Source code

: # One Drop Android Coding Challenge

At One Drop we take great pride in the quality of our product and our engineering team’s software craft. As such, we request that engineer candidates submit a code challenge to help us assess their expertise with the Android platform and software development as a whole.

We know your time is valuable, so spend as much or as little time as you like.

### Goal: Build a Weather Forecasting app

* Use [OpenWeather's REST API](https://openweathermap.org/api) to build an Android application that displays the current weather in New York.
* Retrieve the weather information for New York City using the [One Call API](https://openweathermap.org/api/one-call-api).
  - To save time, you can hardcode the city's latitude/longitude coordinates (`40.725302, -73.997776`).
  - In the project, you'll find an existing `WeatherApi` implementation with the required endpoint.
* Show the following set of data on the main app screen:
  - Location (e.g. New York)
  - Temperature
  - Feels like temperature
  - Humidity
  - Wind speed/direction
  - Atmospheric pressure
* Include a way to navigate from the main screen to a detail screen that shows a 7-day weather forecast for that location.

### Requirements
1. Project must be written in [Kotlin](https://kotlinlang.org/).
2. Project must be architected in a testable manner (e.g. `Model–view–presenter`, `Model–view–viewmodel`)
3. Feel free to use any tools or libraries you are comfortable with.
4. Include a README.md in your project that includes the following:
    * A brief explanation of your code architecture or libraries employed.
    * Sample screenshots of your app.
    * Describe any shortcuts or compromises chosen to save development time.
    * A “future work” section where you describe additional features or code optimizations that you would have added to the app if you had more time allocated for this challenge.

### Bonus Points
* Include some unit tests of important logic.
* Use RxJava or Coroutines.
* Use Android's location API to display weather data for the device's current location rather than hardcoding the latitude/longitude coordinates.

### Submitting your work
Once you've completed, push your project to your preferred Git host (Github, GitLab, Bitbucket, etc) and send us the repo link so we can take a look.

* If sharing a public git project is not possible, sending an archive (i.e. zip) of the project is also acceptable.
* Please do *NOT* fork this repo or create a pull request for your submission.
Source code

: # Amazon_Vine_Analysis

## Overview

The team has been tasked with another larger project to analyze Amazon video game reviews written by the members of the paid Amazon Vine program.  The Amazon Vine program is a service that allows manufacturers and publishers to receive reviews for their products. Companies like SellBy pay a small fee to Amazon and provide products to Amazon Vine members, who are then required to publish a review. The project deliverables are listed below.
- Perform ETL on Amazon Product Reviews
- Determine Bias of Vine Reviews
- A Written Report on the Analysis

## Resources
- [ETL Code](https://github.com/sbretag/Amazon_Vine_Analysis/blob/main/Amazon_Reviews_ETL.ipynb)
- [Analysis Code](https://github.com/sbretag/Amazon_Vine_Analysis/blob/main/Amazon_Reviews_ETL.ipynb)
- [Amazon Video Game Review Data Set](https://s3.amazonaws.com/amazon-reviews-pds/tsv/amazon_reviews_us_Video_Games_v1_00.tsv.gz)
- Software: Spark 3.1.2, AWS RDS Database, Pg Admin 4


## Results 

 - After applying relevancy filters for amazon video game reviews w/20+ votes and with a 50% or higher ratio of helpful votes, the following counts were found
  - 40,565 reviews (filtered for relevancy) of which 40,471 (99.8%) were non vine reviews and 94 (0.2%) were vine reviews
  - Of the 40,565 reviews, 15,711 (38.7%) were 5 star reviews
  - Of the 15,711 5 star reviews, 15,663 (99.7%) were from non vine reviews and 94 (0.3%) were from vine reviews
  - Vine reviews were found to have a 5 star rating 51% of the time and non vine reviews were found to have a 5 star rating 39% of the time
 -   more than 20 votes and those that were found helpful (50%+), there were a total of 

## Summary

★ ★ ★ ★

§ Task requirements: Repeat exactly the lines that run from the opening of the listing through the line holding "- To save time, you". Leave out everything else.

§ Result for this exercise:
Source code

: # One Drop Android Coding Challenge

At One Drop we take great pride in the quality of our product and our engineering team’s software craft. As such, we request that engineer candidates submit a code challenge to help us assess their expertise with the Android platform and software development as a whole.

We know your time is valuable, so spend as much or as little time as you like.

### Goal: Build a Weather Forecasting app

* Use [OpenWeather's REST API](https://openweathermap.org/api) to build an Android application that displays the current weather in New York.
* Retrieve the weather information for New York City using the [One Call API](https://openweathermap.org/api/one-call-api).
  - To save time, you can hardcode the city's latitude/longitude coordinates (`40.725302, -73.997776`).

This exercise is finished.